» **Task to complete**: Images stay out. Everything else in the records is repeated exactly.

▬▬▬▬▬▬

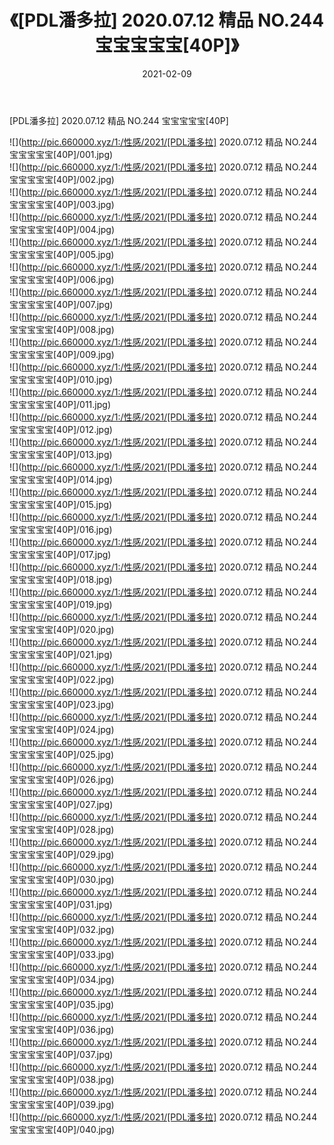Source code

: ﻿---
layout: post
title:  《[PDL潘多拉] 2020.07.12 精品 NO.244 宝宝宝宝宝[40P]》
date:   2021-02-09
img: http://pic.660000.xyz/1:/性感/2021/[PDL潘多拉] 2020.07.12 精品 NO.244 宝宝宝宝宝[40P]/000.jpg
categories: [美女, 清纯, 唯美]
---

[PDL潘多拉] 2020.07.12 精品 NO.244 宝宝宝宝宝[40P]

  ![](http://pic.660000.xyz/1:/性感/2021/[PDL潘多拉] 2020.07.12 精品 NO.244 宝宝宝宝宝[40P]/001.jpg) <br> ![](http://pic.660000.xyz/1:/性感/2021/[PDL潘多拉] 2020.07.12 精品 NO.244 宝宝宝宝宝[40P]/002.jpg) <br> ![](http://pic.660000.xyz/1:/性感/2021/[PDL潘多拉] 2020.07.12 精品 NO.244 宝宝宝宝宝[40P]/003.jpg) <br> ![](http://pic.660000.xyz/1:/性感/2021/[PDL潘多拉] 2020.07.12 精品 NO.244 宝宝宝宝宝[40P]/004.jpg) <br> ![](http://pic.660000.xyz/1:/性感/2021/[PDL潘多拉] 2020.07.12 精品 NO.244 宝宝宝宝宝[40P]/005.jpg) <br> ![](http://pic.660000.xyz/1:/性感/2021/[PDL潘多拉] 2020.07.12 精品 NO.244 宝宝宝宝宝[40P]/006.jpg) <br> ![](http://pic.660000.xyz/1:/性感/2021/[PDL潘多拉] 2020.07.12 精品 NO.244 宝宝宝宝宝[40P]/007.jpg) <br> ![](http://pic.660000.xyz/1:/性感/2021/[PDL潘多拉] 2020.07.12 精品 NO.244 宝宝宝宝宝[40P]/008.jpg) <br> ![](http://pic.660000.xyz/1:/性感/2021/[PDL潘多拉] 2020.07.12 精品 NO.244 宝宝宝宝宝[40P]/009.jpg) <br> ![](http://pic.660000.xyz/1:/性感/2021/[PDL潘多拉] 2020.07.12 精品 NO.244 宝宝宝宝宝[40P]/010.jpg) <br> ![](http://pic.660000.xyz/1:/性感/2021/[PDL潘多拉] 2020.07.12 精品 NO.244 宝宝宝宝宝[40P]/011.jpg) <br> ![](http://pic.660000.xyz/1:/性感/2021/[PDL潘多拉] 2020.07.12 精品 NO.244 宝宝宝宝宝[40P]/012.jpg) <br> ![](http://pic.660000.xyz/1:/性感/2021/[PDL潘多拉] 2020.07.12 精品 NO.244 宝宝宝宝宝[40P]/013.jpg) <br> ![](http://pic.660000.xyz/1:/性感/2021/[PDL潘多拉] 2020.07.12 精品 NO.244 宝宝宝宝宝[40P]/014.jpg) <br> ![](http://pic.660000.xyz/1:/性感/2021/[PDL潘多拉] 2020.07.12 精品 NO.244 宝宝宝宝宝[40P]/015.jpg) <br> ![](http://pic.660000.xyz/1:/性感/2021/[PDL潘多拉] 2020.07.12 精品 NO.244 宝宝宝宝宝[40P]/016.jpg) <br> ![](http://pic.660000.xyz/1:/性感/2021/[PDL潘多拉] 2020.07.12 精品 NO.244 宝宝宝宝宝[40P]/017.jpg) <br> ![](http://pic.660000.xyz/1:/性感/2021/[PDL潘多拉] 2020.07.12 精品 NO.244 宝宝宝宝宝[40P]/018.jpg) <br> ![](http://pic.660000.xyz/1:/性感/2021/[PDL潘多拉] 2020.07.12 精品 NO.244 宝宝宝宝宝[40P]/019.jpg) <br> ![](http://pic.660000.xyz/1:/性感/2021/[PDL潘多拉] 2020.07.12 精品 NO.244 宝宝宝宝宝[40P]/020.jpg) <br> ![](http://pic.660000.xyz/1:/性感/2021/[PDL潘多拉] 2020.07.12 精品 NO.244 宝宝宝宝宝[40P]/021.jpg) <br> ![](http://pic.660000.xyz/1:/性感/2021/[PDL潘多拉] 2020.07.12 精品 NO.244 宝宝宝宝宝[40P]/022.jpg) <br> ![](http://pic.660000.xyz/1:/性感/2021/[PDL潘多拉] 2020.07.12 精品 NO.244 宝宝宝宝宝[40P]/023.jpg) <br> ![](http://pic.660000.xyz/1:/性感/2021/[PDL潘多拉] 2020.07.12 精品 NO.244 宝宝宝宝宝[40P]/024.jpg) <br> ![](http://pic.660000.xyz/1:/性感/2021/[PDL潘多拉] 2020.07.12 精品 NO.244 宝宝宝宝宝[40P]/025.jpg) <br> ![](http://pic.660000.xyz/1:/性感/2021/[PDL潘多拉] 2020.07.12 精品 NO.244 宝宝宝宝宝[40P]/026.jpg) <br> ![](http://pic.660000.xyz/1:/性感/2021/[PDL潘多拉] 2020.07.12 精品 NO.244 宝宝宝宝宝[40P]/027.jpg) <br> ![](http://pic.660000.xyz/1:/性感/2021/[PDL潘多拉] 2020.07.12 精品 NO.244 宝宝宝宝宝[40P]/028.jpg) <br> ![](http://pic.660000.xyz/1:/性感/2021/[PDL潘多拉] 2020.07.12 精品 NO.244 宝宝宝宝宝[40P]/029.jpg) <br> ![](http://pic.660000.xyz/1:/性感/2021/[PDL潘多拉] 2020.07.12 精品 NO.244 宝宝宝宝宝[40P]/030.jpg) <br> ![](http://pic.660000.xyz/1:/性感/2021/[PDL潘多拉] 2020.07.12 精品 NO.244 宝宝宝宝宝[40P]/031.jpg) <br> ![](http://pic.660000.xyz/1:/性感/2021/[PDL潘多拉] 2020.07.12 精品 NO.244 宝宝宝宝宝[40P]/032.jpg) <br> ![](http://pic.660000.xyz/1:/性感/2021/[PDL潘多拉] 2020.07.12 精品 NO.244 宝宝宝宝宝[40P]/033.jpg) <br> ![](http://pic.660000.xyz/1:/性感/2021/[PDL潘多拉] 2020.07.12 精品 NO.244 宝宝宝宝宝[40P]/034.jpg) <br> ![](http://pic.660000.xyz/1:/性感/2021/[PDL潘多拉] 2020.07.12 精品 NO.244 宝宝宝宝宝[40P]/035.jpg) <br> ![](http://pic.660000.xyz/1:/性感/2021/[PDL潘多拉] 2020.07.12 精品 NO.244 宝宝宝宝宝[40P]/036.jpg) <br> ![](http://pic.660000.xyz/1:/性感/2021/[PDL潘多拉] 2020.07.12 精品 NO.244 宝宝宝宝宝[40P]/037.jpg) <br> ![](http://pic.660000.xyz/1:/性感/2021/[PDL潘多拉] 2020.07.12 精品 NO.244 宝宝宝宝宝[40P]/038.jpg) <br> ![](http://pic.660000.xyz/1:/性感/2021/[PDL潘多拉] 2020.07.12 精品 NO.244 宝宝宝宝宝[40P]/039.jpg) <br> ![](http://pic.660000.xyz/1:/性感/2021/[PDL潘多拉] 2020.07.12 精品 NO.244 宝宝宝宝宝[40P]/040.jpg) <br>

▬▬▬▬▬▬

» **Written answer**:
Source code

: ﻿---
layout: post
title:  《[PDL潘多拉] 2020.07.12 精品 NO.244 宝宝宝宝宝[40P]》
date:   2021-02-09
img: http://pic.660000.xyz/1:/性感/2021/[PDL潘多拉] 2020.07.12 精品 NO.244 宝宝宝宝宝[40P]/000.jpg
categories: [美女, 清纯, 唯美]
---

[PDL潘多拉] 2020.07.12 精品 NO.244 宝宝宝宝宝[40P]

  ![](http://pic.660000.xyz/1:/性感/2021/[PDL潘多拉] 2020.07.12 精品 NO.244 宝宝宝宝宝[40P]/001.jpg) <br> ![](http://pic.660000.xyz/1:/性感/2021/[PDL潘多拉] 2020.07.12 精品 NO.244 宝宝宝宝宝[40P]/002.jpg) <br> ![](http://pic.660000.xyz/1:/性感/2021/[PDL潘多拉] 2020.07.12 精品 NO.244 宝宝宝宝宝[40P]/003.jpg) <br> ![](http://pic.660000.xyz/1:/性感/2021/[PDL潘多拉] 2020.07.12 精品 NO.244 宝宝宝宝宝[40P]/004.jpg) <br> ![](http://pic.660000.xyz/1:/性感/2021/[PDL潘多拉] 2020.07.12 精品 NO.244 宝宝宝宝宝[40P]/005.jpg) <br> ![](http://pic.660000.xyz/1:/性感/2021/[PDL潘多拉] 2020.07.12 精品 NO.244 宝宝宝宝宝[40P]/006.jpg) <br> ![](http://pic.660000.xyz/1:/性感/2021/[PDL潘多拉] 2020.07.12 精品 NO.244 宝宝宝宝宝[40P]/007.jpg) <br> ![](http://pic.660000.xyz/1:/性感/2021/[PDL潘多拉] 2020.07.12 精品 NO.244 宝宝宝宝宝[40P]/008.jpg) <br> ![](http://pic.660000.xyz/1:/性感/2021/[PDL潘多拉] 2020.07.12 精品 NO.244 宝宝宝宝宝[40P]/009.jpg) <br> ![](http://pic.660000.xyz/1:/性感/2021/[PDL潘多拉] 2020.07.12 精品 NO.244 宝宝宝宝宝[40P]/010.jpg) <br> ![](http://pic.660000.xyz/1:/性感/2021/[PDL潘多拉] 2020.07.12 精品 NO.244 宝宝宝宝宝[40P]/011.jpg) <br> ![](http://pic.660000.xyz/1:/性感/2021/[PDL潘多拉] 2020.07.12 精品 NO.244 宝宝宝宝宝[40P]/012.jpg) <br> ![](http://pic.660000.xyz/1:/性感/2021/[PDL潘多拉] 2020.07.12 精品 NO.244 宝宝宝宝宝[40P]/013.jpg) <br> ![](http://pic.660000.xyz/1:/性感/2021/[PDL潘多拉] 2020.07.12 精品 NO.244 宝宝宝宝宝[40P]/014.jpg) <br> ![](http://pic.660000.xyz/1:/性感/2021/[PDL潘多拉] 2020.07.12 精品 NO.244 宝宝宝宝宝[40P]/015.jpg) <br> ![](http://pic.660000.xyz/1:/性感/2021/[PDL潘多拉] 2020.07.12 精品 NO.244 宝宝宝宝宝[40P]/016.jpg) <br> ![](http://pic.660000.xyz/1:/性感/2021/[PDL潘多拉] 2020.07.12 精品 NO.244 宝宝宝宝宝[40P]/017.jpg) <br> ![](http://pic.660000.xyz/1:/性感/2021/[PDL潘多拉] 2020.07.12 精品 NO.244 宝宝宝宝宝[40P]/018.jpg) <br> ![](http://pic.660000.xyz/1:/性感/2021/[PDL潘多拉] 2020.07.12 精品 NO.244 宝宝宝宝宝[40P]/019.jpg) <br> ![](http://pic.660000.xyz/1:/性感/2021/[PDL潘多拉] 2020.07.12 精品 NO.244 宝宝宝宝宝[40P]/020.jpg) <br> ![](http://pic.660000.xyz/1:/性感/2021/[PDL潘多拉] 2020.07.12 精品 NO.244 宝宝宝宝宝[40P]/021.jpg) <br> ![](http://pic.660000.xyz/1:/性感/2021/[PDL潘多拉] 2020.07.12 精品 NO.244 宝宝宝宝宝[40P]/022.jpg) <br> ![](http://pic.660000.xyz/1:/性感/2021/[PDL潘多拉] 2020.07.12 精品 NO.244 宝宝宝宝宝[40P]/023.jpg) <br> ![](http://pic.660000.xyz/1:/性感/2021/[PDL潘多拉] 2020.07.12 精品 NO.244 宝宝宝宝宝[40P]/024.jpg) <br> ![](http://pic.660000.xyz/1:/性感/2021/[PDL潘多拉] 2020.07.12 精品 NO.244 宝宝宝宝宝[40P]/025.jpg) <br> ![](http://pic.660000.xyz/1:/性感/2021/[PDL潘多拉] 2020.07.12 精品 NO.244 宝宝宝宝宝[40P]/026.jpg) <br> ![](http://pic.660000.xyz/1:/性感/2021/[PDL潘多拉] 2020.07.12 精品 NO.244 宝宝宝宝宝[40P]/027.jpg) <br> ![](http://pic.660000.xyz/1:/性感/2021/[PDL潘多拉] 2020.07.12 精品 NO.244 宝宝宝宝宝[40P]/028.jpg) <br> ![](http://pic.660000.xyz/1:/性感/2021/[PDL潘多拉] 2020.07.12 精品 NO.244 宝宝宝宝宝[40P]/029.jpg) <br> ![](http://pic.660000.xyz/1:/性感/2021/[PDL潘多拉] 2020.07.12 精品 NO.244 宝宝宝宝宝[40P]/030.jpg) <br> ![](http://pic.660000.xyz/1:/性感/2021/[PDL潘多拉] 2020.07.12 精品 NO.244 宝宝宝宝宝[40P]/031.jpg) <br> ![](http://pic.660000.xyz/1:/性感/2021/[PDL潘多拉] 2020.07.12 精品 NO.244 宝宝宝宝宝[40P]/032.jpg) <br> ![](http://pic.660000.xyz/1:/性感/2021/[PDL潘多拉] 2020.07.12 精品 NO.244 宝宝宝宝宝[40P]/033.jpg) <br> ![](http://pic.660000.xyz/1:/性感/2021/[PDL潘多拉] 2020.07.12 精品 NO.244 宝宝宝宝宝[40P]/034.jpg) <br> ![](http://pic.660000.xyz/1:/性感/2021/[PDL潘多拉] 2020.07.12 精品 NO.244 宝宝宝宝宝[40P]/035.jpg) <br> ![](http://pic.660000.xyz/1:/性感/2021/[PDL潘多拉] 2020.07.12 精品 NO.244 宝宝宝宝宝[40P]/036.jpg) <br> ![](http://pic.660000.xyz/1:/性感/2021/[PDL潘多拉] 2020.07.12 精品 NO.244 宝宝宝宝宝[40P]/037.jpg) <br> ![](http://pic.660000.xyz/1:/性感/2021/[PDL潘多拉] 2020.07.12 精品 NO.244 宝宝宝宝宝[40P]/038.jpg) <br> ![](http://pic.660000.xyz/1:/性感/2021/[PDL潘多拉] 2020.07.12 精品 NO.244 宝宝宝宝宝[40P]/039.jpg) <br> ![](http://pic.660000.xyz/1:/性感/2021/[PDL潘多拉] 2020.07.12 精品 NO.244 宝宝宝宝宝[40P]/040.jpg) <br>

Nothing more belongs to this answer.